The problem still persists. I am using a multi meter to identify if there are any floating voltages but I cant find any.

Warm Regards, V

Have you tried to use another pin for led_1? On pin 13 there is already an LED on the board. Maybe that double load let the USB voltage drop a bit and the PIR sensors react on that?

Let me try that and report the results...

Okay, there is no change, I altered all the pins. Rewired the whole circuit on a different bread board ( I assumed there may be something wrong with it) but the nothing has changed. Why would a HIGH signal on one pin result in other pins mimicking the same? I have tried isolating each PIR by it self and it works fine. However, when connected in tandem to sense 3 different directions it all goes haywire.

Warm Regards, V

You're going to make yourself crazy...

We (all) need to clear our heads and think about what you are doing. - 3 PIR sensors. These act like switches, On and Off - 3 LEDs. These are indicators.

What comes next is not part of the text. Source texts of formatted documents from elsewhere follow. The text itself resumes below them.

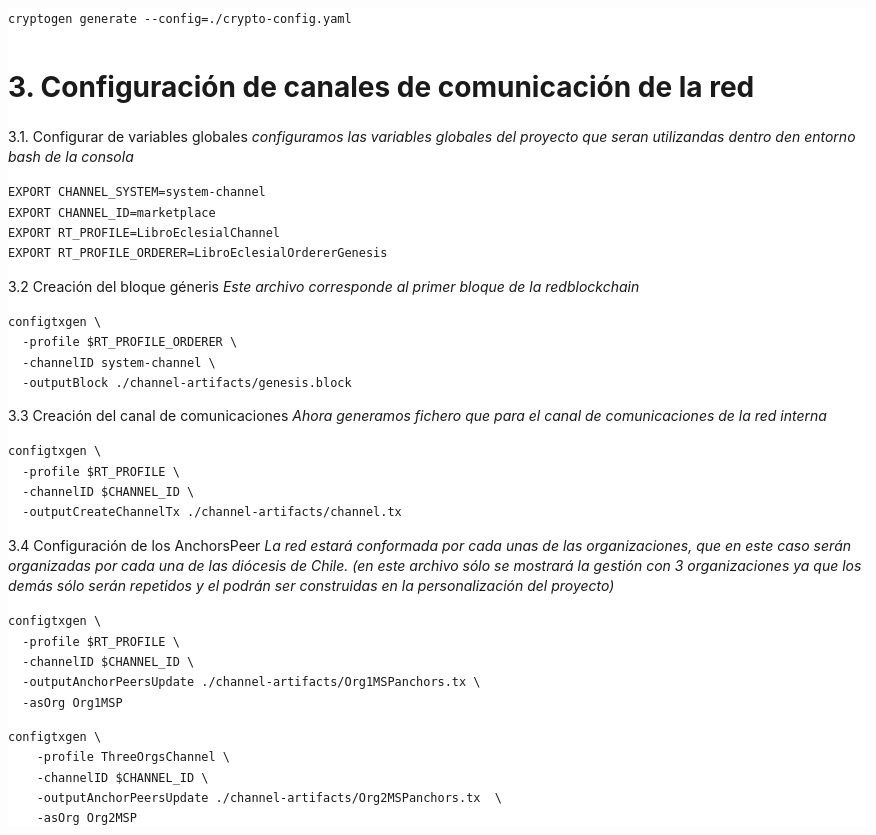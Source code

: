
 ```console
cryptogen generate --config=./crypto-config.yaml
```



# 3. Configuración de canales de comunicación de la red

3.1. Configurar de variables globales
*configuramos las variables globales del proyecto que seran utilizandas dentro den entorno bash de la consola*

```console
EXPORT CHANNEL_SYSTEM=system-channel
EXPORT CHANNEL_ID=marketplace
EXPORT RT_PROFILE=LibroEclesialChannel
EXPORT RT_PROFILE_ORDERER=LibroEclesialOrdererGenesis
```


3.2 Creación del bloque géneris
*Este archivo corresponde al primer bloque de la redblockchain*
```console
configtxgen \
  -profile $RT_PROFILE_ORDERER \
  -channelID system-channel \
  -outputBlock ./channel-artifacts/genesis.block
```

3.3 Creación del canal de comunicaciones
*Ahora generamos fichero que para el canal de comunicaciones de la red interna*
```console
configtxgen \
  -profile $RT_PROFILE \
  -channelID $CHANNEL_ID \
  -outputCreateChannelTx ./channel-artifacts/channel.tx
```

3.4 Configuración de los AnchorsPeer
*La red estará conformada por cada unas de las organizaciones, que en este caso serán organizadas por cada una de las diócesis de Chile. (en este archivo sólo se mostrará la gestión con 3 organizaciones ya que los demás sólo serán repetidos y el podrán ser construidas en la personalización del proyecto)*
```console
configtxgen \
  -profile $RT_PROFILE \
  -channelID $CHANNEL_ID \
  -outputAnchorPeersUpdate ./channel-artifacts/Org1MSPanchors.tx \
  -asOrg Org1MSP
```

```console
configtxgen \
    -profile ThreeOrgsChannel \
    -channelID $CHANNEL_ID \
    -outputAnchorPeersUpdate ./channel-artifacts/Org2MSPanchors.tx  \
    -asOrg Org2MSP
```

Our goal is to turn on a LED for each PIR... therefore, the four states are: 1) NO LEDS 2) #1 LED On 3) #2 LED On 4) #3 LED On

Note: All three can be on at the SAME time.

When movement is no longer detected on a PIR, that PIR should turn off the associated LED. With movement, the PIR should turn on the associated LED.

Now, LEDs can be connected in two ways to an I/O pin. If one side of the LED is Gnd and the other is a resistor to the uC, that configuration is called "Sourcing" as related to the Arduino. Conversely, if one end of the LED is on +5 Volts (through a resistor OR not) and the other end of the LED is to the Arduino I/O pin (through a resistor OR not) then the configuration is called "Sinking" as related to the Arduino. NOTE: Somewhere there needs to be a resistor to limit the LED current.

Now: IN a tight-loop such as you have, you do NOT need to have a complex IF statement. Using a simple IF, the code would appear:

a) Turn OFF all LEDs b) IF PIR #1, then turn ON LED #1 c) IF PIR #2, then turn ON LED #2 d) IF PIR #3, then turn ON LED #3 e) Go to a (or in Arduino terminology, just "}" the loop() function.

This is not a state machine... we are only monitoring and displaying in a very, very fast loop. There is no need for a pause/delay/wait (BUT if you want to see the LED at full brightness, then put a delay() as the last statement before the loop repeats.) Were we to extend our design to include other functions to control other things from within the loop(), we may wish to capture the PIR states in a variable. For example, With 3 PIRs, we could control 2^3 states... or in numeric terms 0 - 7 which we could then check in a switch (var) statement. You have done pin-state capture in your original code with your val_1, val_2, val_3 which is great.

.....
void loop() {
// Turn OFF all LEDs in a current sourcing arrangement - requires 3 separate resistors for current limiting
     digitalWrite (led_1, LOW);
     digitalWrite (led_2, LOW);
     digitalWrite (led_3, LOW);

     if (digitalRead(pir_1)) digitalWrite(led_1, HIGH);
     if (digitalRead(pir_2)) digitalWrite(led_2, HIGH);
     if (digitalRead(pir_3)) digitalWrite(led_3, HIGH);
}

You can extend the above to the concept of using variables as states. Compound logic is only required if you require more than 3 ON states, one per LED.

PERSONALLY, I always wire the uC as a current sink... that is, the LEDs are always tied to +5 through a resistor and the cathode of the LED goes to the I/O pin of the Arduino. If done my way, the statement: digitalWrite (led_1, LOW); would turn ON a LED... hence my original communication. My bad for not studying your code deeper.